━━ Available data

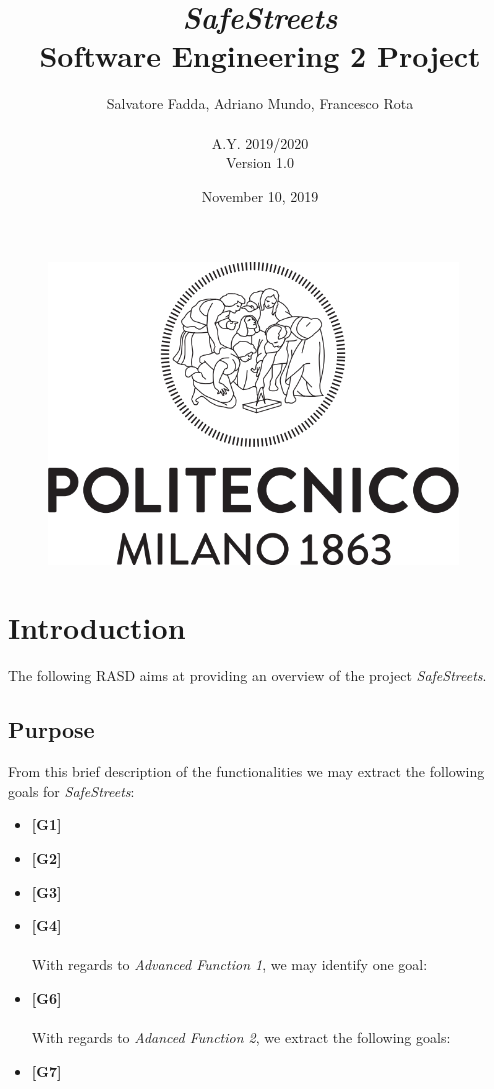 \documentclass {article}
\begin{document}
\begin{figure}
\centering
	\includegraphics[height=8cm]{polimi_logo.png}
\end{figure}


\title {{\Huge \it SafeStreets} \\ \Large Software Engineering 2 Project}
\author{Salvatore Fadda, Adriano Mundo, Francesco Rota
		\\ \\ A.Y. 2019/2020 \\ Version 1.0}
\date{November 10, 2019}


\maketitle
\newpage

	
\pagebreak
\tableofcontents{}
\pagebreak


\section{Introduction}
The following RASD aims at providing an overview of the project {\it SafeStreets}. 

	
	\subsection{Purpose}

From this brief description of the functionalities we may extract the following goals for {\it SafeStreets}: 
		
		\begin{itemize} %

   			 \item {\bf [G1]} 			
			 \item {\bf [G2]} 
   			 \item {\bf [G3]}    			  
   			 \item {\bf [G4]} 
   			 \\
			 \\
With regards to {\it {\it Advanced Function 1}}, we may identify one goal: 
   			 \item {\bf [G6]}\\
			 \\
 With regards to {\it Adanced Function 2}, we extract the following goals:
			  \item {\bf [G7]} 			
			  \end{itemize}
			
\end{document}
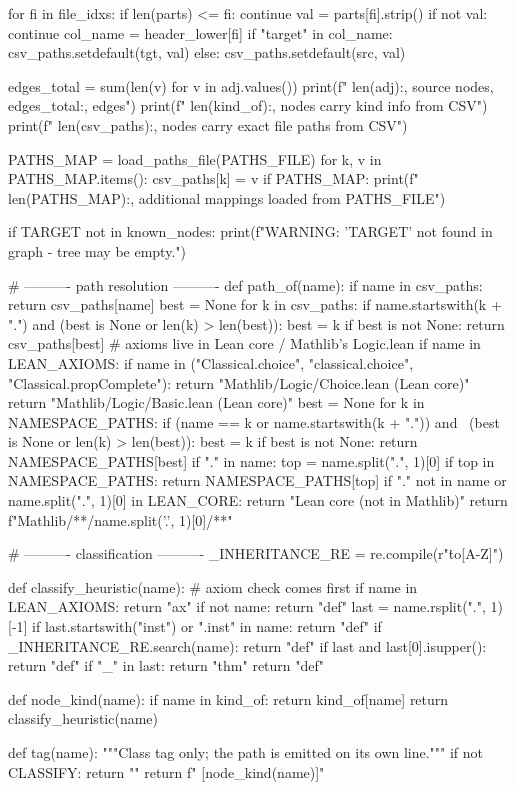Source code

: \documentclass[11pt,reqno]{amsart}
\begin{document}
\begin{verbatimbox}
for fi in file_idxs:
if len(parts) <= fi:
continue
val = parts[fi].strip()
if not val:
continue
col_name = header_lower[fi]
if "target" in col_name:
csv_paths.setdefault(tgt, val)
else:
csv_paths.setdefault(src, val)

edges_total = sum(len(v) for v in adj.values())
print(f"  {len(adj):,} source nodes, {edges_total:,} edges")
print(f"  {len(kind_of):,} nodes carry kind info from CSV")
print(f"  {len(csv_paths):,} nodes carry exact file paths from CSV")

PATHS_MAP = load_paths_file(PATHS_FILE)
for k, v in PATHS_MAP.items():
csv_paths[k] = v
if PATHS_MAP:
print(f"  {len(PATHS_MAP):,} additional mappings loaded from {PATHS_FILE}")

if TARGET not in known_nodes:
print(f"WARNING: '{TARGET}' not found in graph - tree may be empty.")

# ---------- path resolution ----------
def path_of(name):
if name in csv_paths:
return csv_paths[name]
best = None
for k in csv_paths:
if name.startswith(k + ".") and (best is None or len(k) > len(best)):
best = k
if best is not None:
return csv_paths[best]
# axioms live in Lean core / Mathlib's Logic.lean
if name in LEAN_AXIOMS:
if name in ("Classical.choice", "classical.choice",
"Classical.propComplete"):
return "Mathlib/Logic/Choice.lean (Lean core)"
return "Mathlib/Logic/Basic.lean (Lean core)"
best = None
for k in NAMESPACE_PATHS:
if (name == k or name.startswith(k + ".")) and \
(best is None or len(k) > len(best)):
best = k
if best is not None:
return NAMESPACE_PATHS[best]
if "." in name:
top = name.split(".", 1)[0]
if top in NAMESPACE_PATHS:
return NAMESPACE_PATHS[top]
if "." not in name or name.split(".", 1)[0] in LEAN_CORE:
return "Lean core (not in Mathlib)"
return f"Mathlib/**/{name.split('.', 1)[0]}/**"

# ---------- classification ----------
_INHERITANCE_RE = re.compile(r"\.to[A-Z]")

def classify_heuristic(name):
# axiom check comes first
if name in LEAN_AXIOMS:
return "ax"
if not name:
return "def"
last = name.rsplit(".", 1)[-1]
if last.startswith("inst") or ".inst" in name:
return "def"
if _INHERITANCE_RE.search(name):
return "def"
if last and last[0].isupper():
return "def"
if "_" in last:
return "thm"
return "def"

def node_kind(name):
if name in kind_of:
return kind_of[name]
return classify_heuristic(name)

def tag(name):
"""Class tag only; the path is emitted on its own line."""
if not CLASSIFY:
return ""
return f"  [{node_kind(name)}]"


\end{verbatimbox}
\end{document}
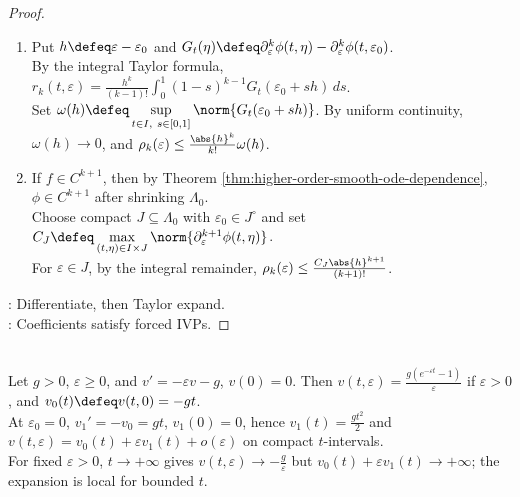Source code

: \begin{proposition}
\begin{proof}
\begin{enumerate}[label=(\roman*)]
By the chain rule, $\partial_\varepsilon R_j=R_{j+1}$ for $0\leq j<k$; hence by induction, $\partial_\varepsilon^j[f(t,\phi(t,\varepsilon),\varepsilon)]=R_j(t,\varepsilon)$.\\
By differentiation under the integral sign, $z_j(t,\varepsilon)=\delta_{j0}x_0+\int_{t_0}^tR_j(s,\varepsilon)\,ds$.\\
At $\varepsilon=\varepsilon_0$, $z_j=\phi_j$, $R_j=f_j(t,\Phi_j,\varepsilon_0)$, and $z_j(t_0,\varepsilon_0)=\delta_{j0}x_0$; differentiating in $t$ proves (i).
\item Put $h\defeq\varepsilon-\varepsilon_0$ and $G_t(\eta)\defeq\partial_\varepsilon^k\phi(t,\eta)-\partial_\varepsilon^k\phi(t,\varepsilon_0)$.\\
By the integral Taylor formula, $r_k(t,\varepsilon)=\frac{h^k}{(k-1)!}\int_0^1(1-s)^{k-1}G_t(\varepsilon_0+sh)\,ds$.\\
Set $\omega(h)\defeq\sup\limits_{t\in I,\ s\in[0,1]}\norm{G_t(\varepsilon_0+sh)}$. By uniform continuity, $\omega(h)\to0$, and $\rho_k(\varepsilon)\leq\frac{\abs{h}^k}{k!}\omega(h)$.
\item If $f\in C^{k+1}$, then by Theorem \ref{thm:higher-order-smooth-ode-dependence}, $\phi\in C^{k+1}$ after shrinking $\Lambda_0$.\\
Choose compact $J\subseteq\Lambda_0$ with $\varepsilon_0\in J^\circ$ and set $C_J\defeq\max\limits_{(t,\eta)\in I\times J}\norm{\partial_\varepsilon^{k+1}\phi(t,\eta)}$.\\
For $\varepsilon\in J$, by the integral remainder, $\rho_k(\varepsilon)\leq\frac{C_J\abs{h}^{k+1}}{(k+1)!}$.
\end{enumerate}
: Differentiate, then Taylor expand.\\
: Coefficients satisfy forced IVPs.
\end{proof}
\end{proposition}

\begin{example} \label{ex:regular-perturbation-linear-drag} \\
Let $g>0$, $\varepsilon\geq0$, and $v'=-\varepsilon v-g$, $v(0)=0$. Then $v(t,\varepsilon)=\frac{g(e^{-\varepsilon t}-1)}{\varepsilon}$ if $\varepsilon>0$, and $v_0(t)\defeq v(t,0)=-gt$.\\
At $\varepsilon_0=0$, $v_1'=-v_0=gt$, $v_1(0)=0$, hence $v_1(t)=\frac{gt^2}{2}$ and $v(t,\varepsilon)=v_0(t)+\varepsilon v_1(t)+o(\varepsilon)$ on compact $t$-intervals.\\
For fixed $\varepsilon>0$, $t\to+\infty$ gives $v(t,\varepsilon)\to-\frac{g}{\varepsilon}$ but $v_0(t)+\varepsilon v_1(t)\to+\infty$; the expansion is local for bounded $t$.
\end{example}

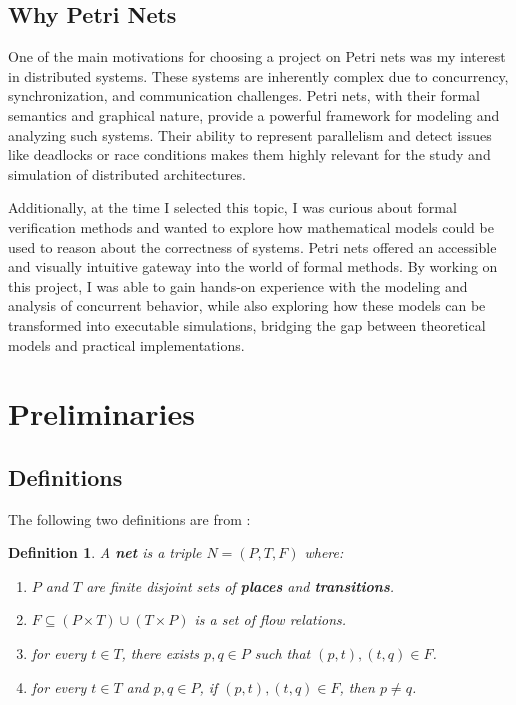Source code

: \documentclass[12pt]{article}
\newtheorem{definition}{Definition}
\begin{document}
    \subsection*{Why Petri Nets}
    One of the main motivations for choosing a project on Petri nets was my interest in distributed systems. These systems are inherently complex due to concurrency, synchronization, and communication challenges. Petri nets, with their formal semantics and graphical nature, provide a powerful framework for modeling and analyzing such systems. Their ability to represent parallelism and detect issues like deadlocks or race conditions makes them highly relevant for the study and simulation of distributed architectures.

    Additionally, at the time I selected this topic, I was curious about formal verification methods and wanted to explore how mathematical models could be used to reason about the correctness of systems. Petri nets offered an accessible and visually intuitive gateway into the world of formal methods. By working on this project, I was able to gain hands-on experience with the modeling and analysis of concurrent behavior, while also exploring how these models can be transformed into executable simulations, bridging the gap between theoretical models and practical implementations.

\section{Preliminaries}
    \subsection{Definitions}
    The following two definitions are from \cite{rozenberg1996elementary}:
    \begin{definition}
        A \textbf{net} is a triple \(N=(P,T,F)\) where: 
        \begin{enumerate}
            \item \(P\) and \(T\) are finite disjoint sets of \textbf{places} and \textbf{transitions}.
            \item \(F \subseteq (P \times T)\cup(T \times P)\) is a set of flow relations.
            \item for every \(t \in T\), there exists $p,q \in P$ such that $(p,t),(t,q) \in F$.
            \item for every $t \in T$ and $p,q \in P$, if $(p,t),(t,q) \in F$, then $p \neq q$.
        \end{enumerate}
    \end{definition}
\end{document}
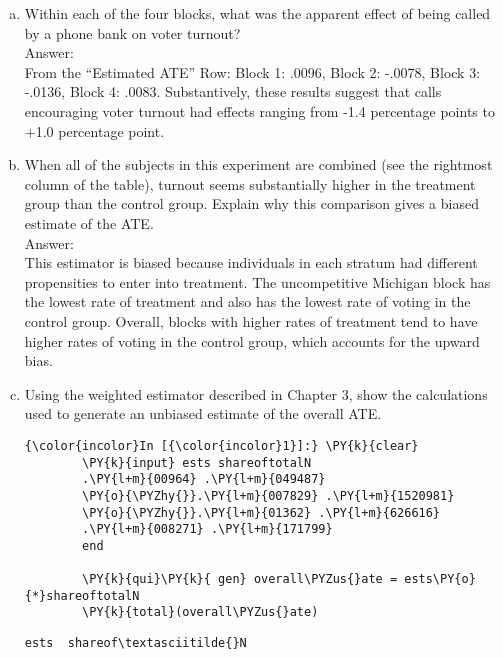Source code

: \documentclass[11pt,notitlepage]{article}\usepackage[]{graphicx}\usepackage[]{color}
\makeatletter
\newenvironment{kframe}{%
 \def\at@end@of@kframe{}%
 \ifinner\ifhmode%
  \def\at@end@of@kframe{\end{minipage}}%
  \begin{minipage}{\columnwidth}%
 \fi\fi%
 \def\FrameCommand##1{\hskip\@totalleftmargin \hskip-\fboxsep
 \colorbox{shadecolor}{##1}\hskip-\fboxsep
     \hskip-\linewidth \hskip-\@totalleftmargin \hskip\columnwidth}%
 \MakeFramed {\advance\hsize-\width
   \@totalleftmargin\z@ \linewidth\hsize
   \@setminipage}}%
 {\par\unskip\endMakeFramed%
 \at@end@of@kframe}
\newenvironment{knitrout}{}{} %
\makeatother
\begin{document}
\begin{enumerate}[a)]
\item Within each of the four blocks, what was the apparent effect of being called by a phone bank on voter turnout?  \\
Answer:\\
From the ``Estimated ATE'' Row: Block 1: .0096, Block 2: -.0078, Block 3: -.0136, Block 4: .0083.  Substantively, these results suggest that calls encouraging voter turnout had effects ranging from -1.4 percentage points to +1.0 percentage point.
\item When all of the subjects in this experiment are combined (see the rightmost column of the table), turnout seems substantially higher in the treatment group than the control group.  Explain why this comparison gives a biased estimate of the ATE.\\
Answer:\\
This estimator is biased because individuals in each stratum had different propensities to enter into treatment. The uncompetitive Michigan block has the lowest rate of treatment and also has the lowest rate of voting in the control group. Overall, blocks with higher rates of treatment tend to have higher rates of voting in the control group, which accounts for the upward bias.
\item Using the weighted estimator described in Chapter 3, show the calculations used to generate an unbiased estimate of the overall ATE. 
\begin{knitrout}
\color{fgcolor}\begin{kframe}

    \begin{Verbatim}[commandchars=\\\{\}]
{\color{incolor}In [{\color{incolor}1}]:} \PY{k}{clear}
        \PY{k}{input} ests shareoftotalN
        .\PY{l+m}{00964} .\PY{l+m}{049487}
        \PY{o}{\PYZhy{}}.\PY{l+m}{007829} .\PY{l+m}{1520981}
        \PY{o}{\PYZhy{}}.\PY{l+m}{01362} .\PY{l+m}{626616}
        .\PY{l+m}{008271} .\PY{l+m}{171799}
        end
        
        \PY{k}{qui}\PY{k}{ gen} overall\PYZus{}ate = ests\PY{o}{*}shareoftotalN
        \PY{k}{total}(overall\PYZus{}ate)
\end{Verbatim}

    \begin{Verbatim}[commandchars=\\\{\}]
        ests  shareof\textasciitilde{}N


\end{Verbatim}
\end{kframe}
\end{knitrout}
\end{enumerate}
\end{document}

━━━━

Activity -
All lines of the entries containing the string "Taylor" must be shown in full.

Output of the exercise -
By the integral Taylor formula, $r_k(t,\varepsilon)=\frac{h^k}{(k-1)!}\int_0^1(1-s)^{k-1}G_t(\varepsilon_0+sh)\,ds$.\\
: Differentiate, then Taylor expand.\\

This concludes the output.